## Document images with source code
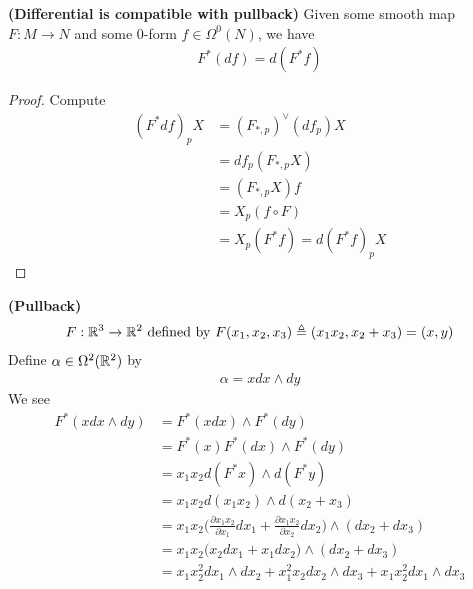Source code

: \documentclass{report}
\begin{document}
\begin{theorem}
\label{Dic}
\textbf{(Differential is compatible with pullback)} Given some smooth map $F:M\rightarrow N$ and some 0-form $f\in \Omega^0(N)$, we have 
\begin{align*}
  F^*(df)=d(F^*f)
\end{align*}
\end{theorem}
\begin{proof}
Compute 
\begin{align*}
  (F^*df)_p X&= (F_{*,p})^{\vee} (df_p)X \\
  &= df_p (F_{*,p} X) \\
  &=(F_{*,p}X)f\\
  &=X_p (f \circ F) \\
  &=X_p(F^*f)=d(F^*f)_pX
\end{align*}
\end{proof}
\begin{Example}{\textbf{(Pullback)}}{}
\begin{align*}
F:\mathbb{R}^3\rightarrow \mathbb{R}^2\text{ defined by }F(x_1,x_2,x_3)\triangleq (x_1x_2,x_2+x_3)=(x,y)
\end{align*}
Define $\alpha \in \Omega^2(\mathbb{R}^2)$ by 
\begin{align*}
\alpha =xdx\wedge  dy 
\end{align*}
We see  
\begin{align*}
F^*(xdx\wedge  dy)&=F^*(xdx)\wedge   F^*(dy)\\
&=F^*(x)F^*(dx)\wedge  F^*(dy) \\
&=x_1x_2d(F^*x)\wedge   d(F^*y)\\
&=x_1x_2d(x_1x_2)\wedge   d(x_2+x_3) \\
&=x_1x_2\Big(\frac{\partial x_1x_2}{\partial x_1}dx_1 + \frac{\partial x_1x_2}{\partial x_2}dx_2 \Big)\wedge (dx_2+dx_3)  \\
&=x_1x_2\Big(x_2dx_1 + x_1dx_2 \Big)\wedge (dx_2+dx_3)  \\
&= x_1x_2^2 dx_1 \wedge  dx_2  + x_1^2 x_2 dx_2 \wedge  dx_3 + x_1x_2^2 dx_1 \wedge   dx_3 
\end{align*}
\end{Example}
\end{document}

## WORK INSTRUCTION
Across the entries above, find the lines with the string "rightarrow" and copy them.

## OUTPUT OF THE EXERCISE
\textbf{(Differential is compatible with pullback)} Given some smooth map $F:M\rightarrow N$ and some 0-form $f\in \Omega^0(N)$, we have 
F:\mathbb{R}^3\rightarrow \mathbb{R}^2\text{ defined by }F(x_1,x_2,x_3)\triangleq (x_1x_2,x_2+x_3)=(x,y)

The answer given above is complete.